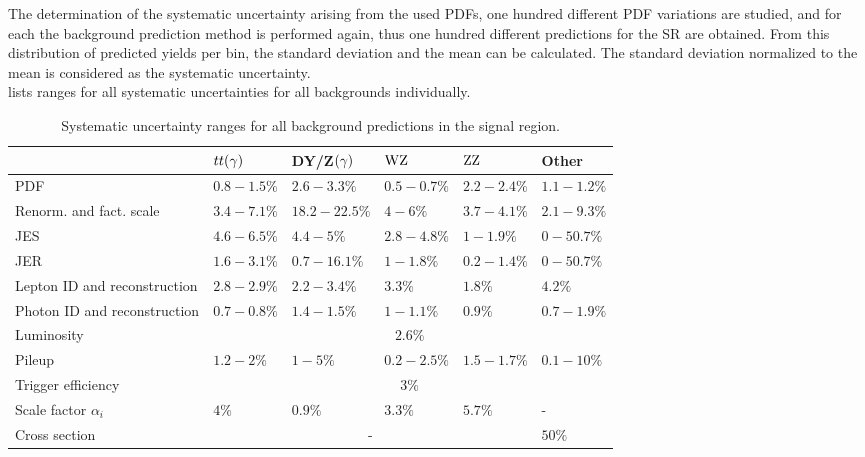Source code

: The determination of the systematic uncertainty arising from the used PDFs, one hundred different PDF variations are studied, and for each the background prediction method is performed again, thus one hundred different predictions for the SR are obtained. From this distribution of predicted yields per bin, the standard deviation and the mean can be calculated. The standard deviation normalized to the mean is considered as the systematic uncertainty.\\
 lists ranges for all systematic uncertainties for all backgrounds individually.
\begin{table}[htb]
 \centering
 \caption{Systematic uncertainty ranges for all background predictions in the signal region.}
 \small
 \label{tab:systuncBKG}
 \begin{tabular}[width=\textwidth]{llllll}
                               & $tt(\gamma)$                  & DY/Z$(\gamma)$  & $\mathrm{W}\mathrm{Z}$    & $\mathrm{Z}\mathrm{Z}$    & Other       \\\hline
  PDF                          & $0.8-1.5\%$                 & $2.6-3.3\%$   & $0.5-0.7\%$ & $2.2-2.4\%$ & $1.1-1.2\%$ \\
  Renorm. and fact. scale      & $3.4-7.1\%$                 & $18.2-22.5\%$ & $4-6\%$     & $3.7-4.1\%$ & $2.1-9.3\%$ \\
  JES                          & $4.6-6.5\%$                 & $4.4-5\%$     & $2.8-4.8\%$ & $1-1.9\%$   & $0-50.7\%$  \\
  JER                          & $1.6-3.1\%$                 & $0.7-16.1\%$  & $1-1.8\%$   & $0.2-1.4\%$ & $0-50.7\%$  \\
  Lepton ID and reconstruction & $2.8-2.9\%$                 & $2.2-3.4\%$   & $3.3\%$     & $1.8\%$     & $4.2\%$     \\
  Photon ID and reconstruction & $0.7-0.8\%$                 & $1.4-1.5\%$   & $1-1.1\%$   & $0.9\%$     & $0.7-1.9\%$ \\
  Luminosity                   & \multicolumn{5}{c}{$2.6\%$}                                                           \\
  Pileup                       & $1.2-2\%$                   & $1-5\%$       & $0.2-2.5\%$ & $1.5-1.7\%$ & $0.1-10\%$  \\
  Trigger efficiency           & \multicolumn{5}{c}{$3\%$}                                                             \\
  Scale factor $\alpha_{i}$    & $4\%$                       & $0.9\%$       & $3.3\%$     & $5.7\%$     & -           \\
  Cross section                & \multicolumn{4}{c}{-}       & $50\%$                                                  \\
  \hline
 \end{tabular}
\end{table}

==================================================

*Assigned task:* If the data includes images, omit them, and set down everything else exactly as above.

*Solution for this exercise:*
Source code

: The determination of the systematic uncertainty arising from the used PDFs, one hundred different PDF variations are studied, and for each the background prediction method is performed again, thus one hundred different predictions for the SR are obtained. From this distribution of predicted yields per bin, the standard deviation and the mean can be calculated. The standard deviation normalized to the mean is considered as the systematic uncertainty.\\
 lists ranges for all systematic uncertainties for all backgrounds individually.
\begin{table}[htb]
 \centering
 \caption{Systematic uncertainty ranges for all background predictions in the signal region.}
 \small
 \label{tab:systuncBKG}
 \begin{tabular}[width=\textwidth]{llllll}
                               & $tt(\gamma)$                  & DY/Z$(\gamma)$  & $\mathrm{W}\mathrm{Z}$    & $\mathrm{Z}\mathrm{Z}$    & Other       \\\hline
  PDF                          & $0.8-1.5\%$                 & $2.6-3.3\%$   & $0.5-0.7\%$ & $2.2-2.4\%$ & $1.1-1.2\%$ \\
  Renorm. and fact. scale      & $3.4-7.1\%$                 & $18.2-22.5\%$ & $4-6\%$     & $3.7-4.1\%$ & $2.1-9.3\%$ \\
  JES                          & $4.6-6.5\%$                 & $4.4-5\%$     & $2.8-4.8\%$ & $1-1.9\%$   & $0-50.7\%$  \\
  JER                          & $1.6-3.1\%$                 & $0.7-16.1\%$  & $1-1.8\%$   & $0.2-1.4\%$ & $0-50.7\%$  \\
  Lepton ID and reconstruction & $2.8-2.9\%$                 & $2.2-3.4\%$   & $3.3\%$     & $1.8\%$     & $4.2\%$     \\
  Photon ID and reconstruction & $0.7-0.8\%$                 & $1.4-1.5\%$   & $1-1.1\%$   & $0.9\%$     & $0.7-1.9\%$ \\
  Luminosity                   & \multicolumn{5}{c}{$2.6\%$}                                                           \\
  Pileup                       & $1.2-2\%$                   & $1-5\%$       & $0.2-2.5\%$ & $1.5-1.7\%$ & $0.1-10\%$  \\
  Trigger efficiency           & \multicolumn{5}{c}{$3\%$}                                                             \\
  Scale factor $\alpha_{i}$    & $4\%$                       & $0.9\%$       & $3.3\%$     & $5.7\%$     & -           \\
  Cross section                & \multicolumn{4}{c}{-}       & $50\%$                                                  \\
  \hline
 \end{tabular}
\end{table}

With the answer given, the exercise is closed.